しかし一方で、これらの導入は自動車や電気電子産業における大企業の製造現場に限られてきたといえる。中堅・中小企業にとっては、金銭面や技能面で導入へのハードルが高い存在だった。また分野によっては大企業でもロボットの導入が進んでいない領域も存在する。これらのまだ普及が進んでいない領域へのロボット活用推進がポイントとなる。
そこで、ロボット新戦略では、これらの普及に向けてカギを握る存在として、SIヤー(システムインテグレーター)の存在を強調している。中堅・中小企業や現在導入が進んでいない分野では、導入を進めるための技術やノウハウがなく、それを支える人材もいない。これらに対して導入を支援し、生産ラインを作り上げるような導入方式が必要だ。
具体的には、導入実証実験などによるSIヤーの対応能力の向上に加え、ハードやソフトのモジュール化やそれらを束ねる共通基盤を普及させることで、多様なメーカーのロボット技術を統合するプラットフォームを構築していく方針だ。

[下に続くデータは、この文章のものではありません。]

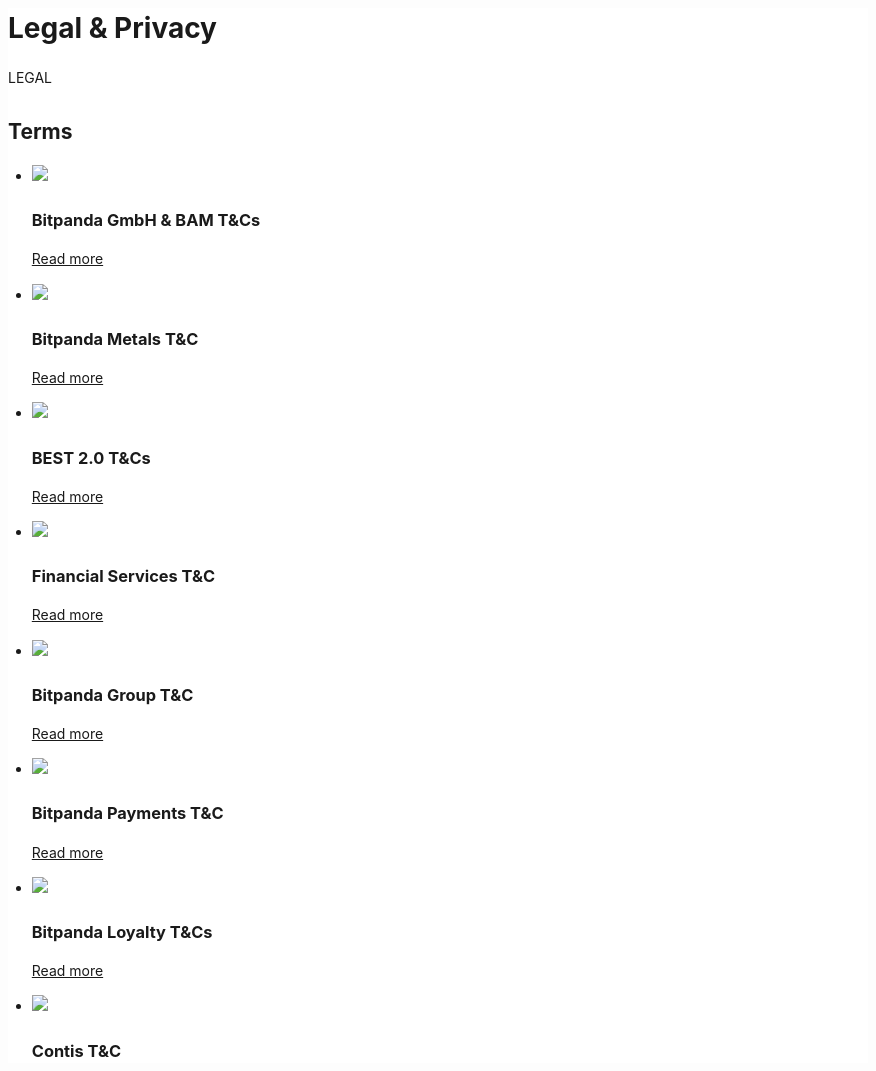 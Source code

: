 
**Legal & Privacy**
===================

LEGAL

**Terms**
---------

* ![](https://a.storyblok.com/f/176646/32x32/b7ce399e10/icon-bullet-purpule.svg)
    
    ### Bitpanda GmbH & BAM T&Cs
    
    [Read more](https://www.bitpanda.com/en/legal/bitpanda-general-terms-conditions)
    
* ![](https://a.storyblok.com/f/176646/32x32/b7ce399e10/icon-bullet-purpule.svg)
    
    ### Bitpanda Metals T&C
    
    [Read more](https://www.bitpanda.com/en/legal/bitpanda-metals-gmbh-general-terms-conditions)
    
* ![](https://a.storyblok.com/f/176646/32x32/b7ce399e10/icon-bullet-purpule.svg)
    
    ### BEST 2.0 T&Cs
    
    [Read more](https://www.bitpanda.com/en/legal/bitpanda-ecosystem-token-best-2-0-terms-explanatory-notes)
    
* ![](https://a.storyblok.com/f/176646/32x32/b7ce399e10/icon-bullet-purpule.svg)
    
    ### Financial Services T&C
    
    [Read more](https://www.bitpanda.com/en/legal/general-terms-conditions-bitpanda-financial-services)
    
* ![](https://a.storyblok.com/f/176646/32x32/b7ce399e10/icon-bullet-purpule.svg)
    
    ### Bitpanda Group T&C
    
    [Read more](https://www.bitpanda.com/en/legal/bitpanda-group-general-terms-conditions)
    
* ![](https://a.storyblok.com/f/176646/32x32/b7ce399e10/icon-bullet-purpule.svg)
    
    ### Bitpanda Payments T&C
    
    [Read more](https://www.bitpanda.com/en/legal/bitpanda-payments-terms-conditions)
    
* ![](https://a.storyblok.com/f/176646/32x32/b7ce399e10/icon-bullet-purpule.svg)
    
    ### Bitpanda Loyalty T&Cs
    
    [Read more](https://www.bitpanda.com/en/legal/bitpanda-loyalty-program-best-terms-explanatory-notes)
    
* ![](https://a.storyblok.com/f/176646/32x32/b7ce399e10/icon-bullet-purpule.svg)
    
    ### Contis T&C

これを実現することで誰もが簡単にロボットを活用できる状況を生み出し、システム導入に関係するコストの削減やスケールメリットを実現する事業構造の構築を実現しようとしている。
一方で、これまでロボット活用が進んでこなかった「三品産業」(食品、化粧品、医薬品産業)などでのロボット活用の拡大に取り組む。

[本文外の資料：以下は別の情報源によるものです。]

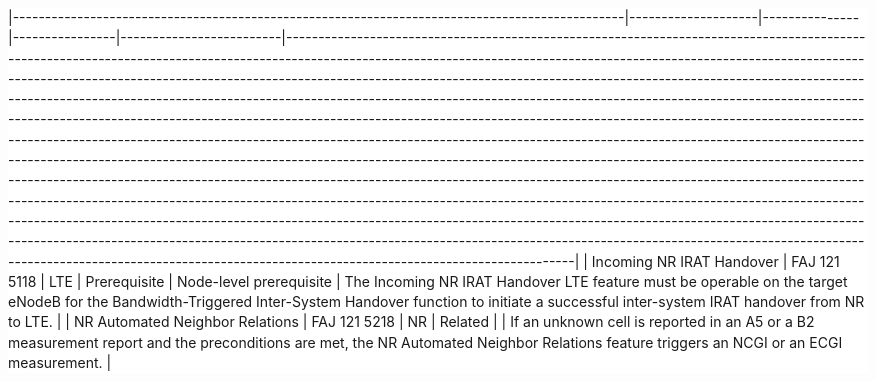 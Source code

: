 |-----------------------------------------------------------------------------------------------|--------------------|---------------|----------------|-------------------------|--------------------------------------------------------------------------------------------------------------------------------------------------------------------------------------------------------------------------------------------------------------------------------------------------------------------------------------------------------------------------------------------------------------------------------------------------------------------------------------------------------------------------------------------------------------------------------------------------------------------------------------------------------------------------------------------------------------------------------------------------------------------------------------------------------------------------------------------------------------------------------------------------------------------------------------------------------------------------------------------------------------------------------------------------------------------------------------------------------------------------------------------------------------------------------------------------------------------------------------------------------------------------------------------------------------------------------------------------------------------------------------------------------------------------------------------------------------------------------------------------------------------------------------------------------------------|
| Incoming NR IRAT Handover                                                                     | FAJ 121 5118       | LTE           | Prerequisite   | Node-level prerequisite | The Incoming NR IRAT Handover LTE feature must be       operable on the target eNodeB for the Bandwidth-Triggered Inter-System Handover function to       initiate a successful inter-system IRAT handover from NR to LTE.                                                                                                                                                                                                                                                                                                                                                                                                                                                                                                                                                                                                                                                                                                                                                                                                                                                                                                                                                                                                                                                                                                                                                                                                                                                                                                                                         |
| NR Automated Neighbor Relations                                                               | FAJ 121 5218       | NR            | Related        |                         | If an unknown cell is reported in an             A5 or a B2 measurement report and the preconditions are met,             the NR Automated Neighbor Relations feature triggers an NCGI or an ECGI measurement.                                                                                                                                                                                                                                                                                                                                                                                                                                                                                                                                                                                                                                                                                                                                                                                                                                                                                                                                                                                                                                                                                                                                                                                                                                                                                                                                                     |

食品産業については、単純な食品の製造工程に係る自動化や、弁当やお総菜などの盛りつけなどのバックヤードの工程において、パートなどを多く雇い、労働集約的な作業を行っている。こうした作業に対応できるロボットの開発・導入などに取り組んでいくとしている。また、化粧品産業や医薬品産業についても、費用対効果や作業工程のタクトタイムを満たすものについては、積極的にロボット活用を促し、より一層労働生産性を高めていくという。
導入領域を拡充していくのは、ロボット技術の進化も不可欠だ。産業用ロボットの活用にはセッティングやティーチングが必要になり、頻繁に工程や配置を変更しなければならない準備工程や段取りなどの作業はロボット化に不向きだった。これらを解決するために、汎用的かつ小回りのきく多能工ロボットの開発を進めていくとしている(関連記事:ワタシガツヅキヲツクリマス! ――双腕ロボットが人の代わりに生産する時代)。また、人とロボットが協調して働くような、人とロボットの新たな関わり方やロボットによる匠の技の実現についても模索する方針を示す。

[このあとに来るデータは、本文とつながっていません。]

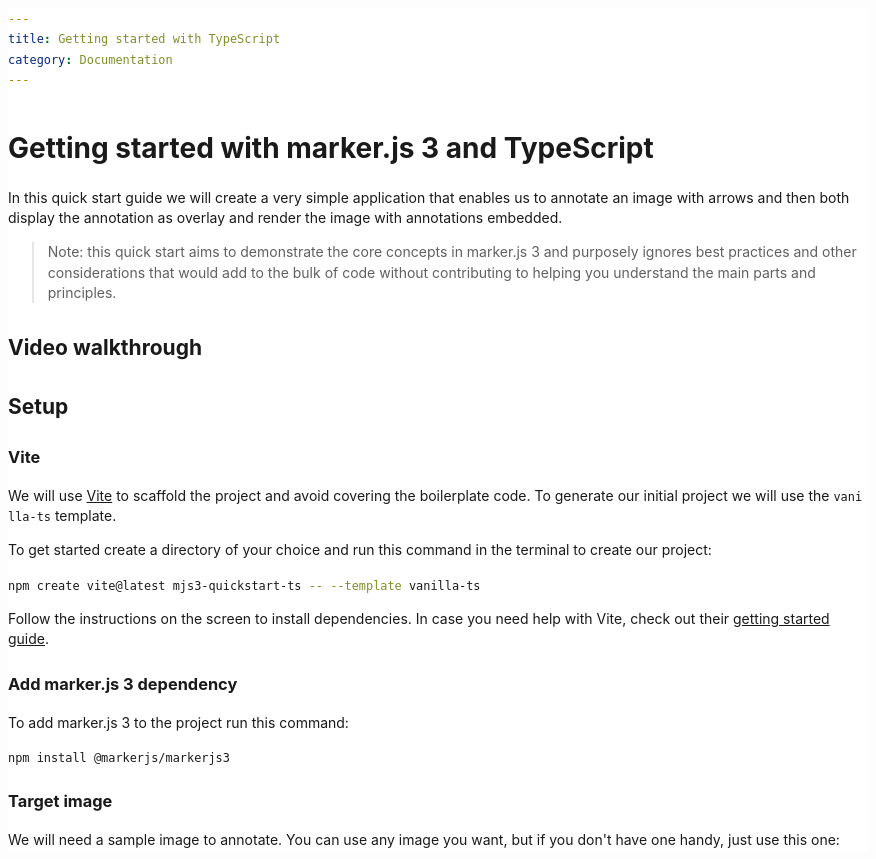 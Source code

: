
 ```yaml
---
title: Getting started with TypeScript
category: Documentation
---
```


# Getting started with marker.js 3 and TypeScript

In this quick start guide we will create a very simple application that enables us to annotate an image with arrows and then both display the annotation as overlay and render the image with annotations embedded.

> Note: this quick start aims to demonstrate the core concepts in marker.js 3 and purposely ignores best practices and other considerations that would add to the bulk of code without contributing to helping you understand the main parts and principles.

## Video walkthrough

<iframe width="560" height="315" src="https://www.youtube.com/embed/sjhN2rY66BQ?si=Sfc09c-obA6G_ez6" title="YouTube video player" frameborder="0" allow="accelerometer; autoplay; clipboard-write; encrypted-media; gyroscope; picture-in-picture; web-share" referrerpolicy="strict-origin-when-cross-origin" allowfullscreen></iframe>

## Setup

### Vite

We will use [Vite](https://vite.dev/) to scaffold the project and avoid covering the boilerplate code. To generate our initial project we will use the `vanilla-ts` template.

To get started create a directory of your choice and run this command in the terminal to create our project:

```bash
npm create vite@latest mjs3-quickstart-ts -- --template vanilla-ts
```

Follow the instructions on the screen to install dependencies. In case you need help with Vite, check out their [getting started guide](https://vite.dev/guide/).

### Add marker.js 3 dependency

To add marker.js 3 to the project run this command:

```bash
npm install @markerjs/markerjs3
```

### Target image

We will need a sample image to annotate. You can use any image you want, but if you don't have one handy, just use this one:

一方で、ロボットの高度化に関係する、機器間連携(ロボット同士、ロボットと工作機械、ロボットと部品など)や、ネットワーク型ロボットの開発・実証などにも取り組んでいく。IoTを背景とした柔軟で常に最適化された生産システムの構築によるこれまでの限界を超えた生産性の向上や製品そのものの品質の向上に向け、ロボット革命イニシアティブ協議会の活動を通じて、工場全体があたかもロボットとして機能するような全工程の徹底した自動化や世界最先端の生産システムをつなげていく上で必要となる標準化を推進していくという(関連記事:ドイツが描く第4次産業革命「インダストリー4.0」とは?【前編】)。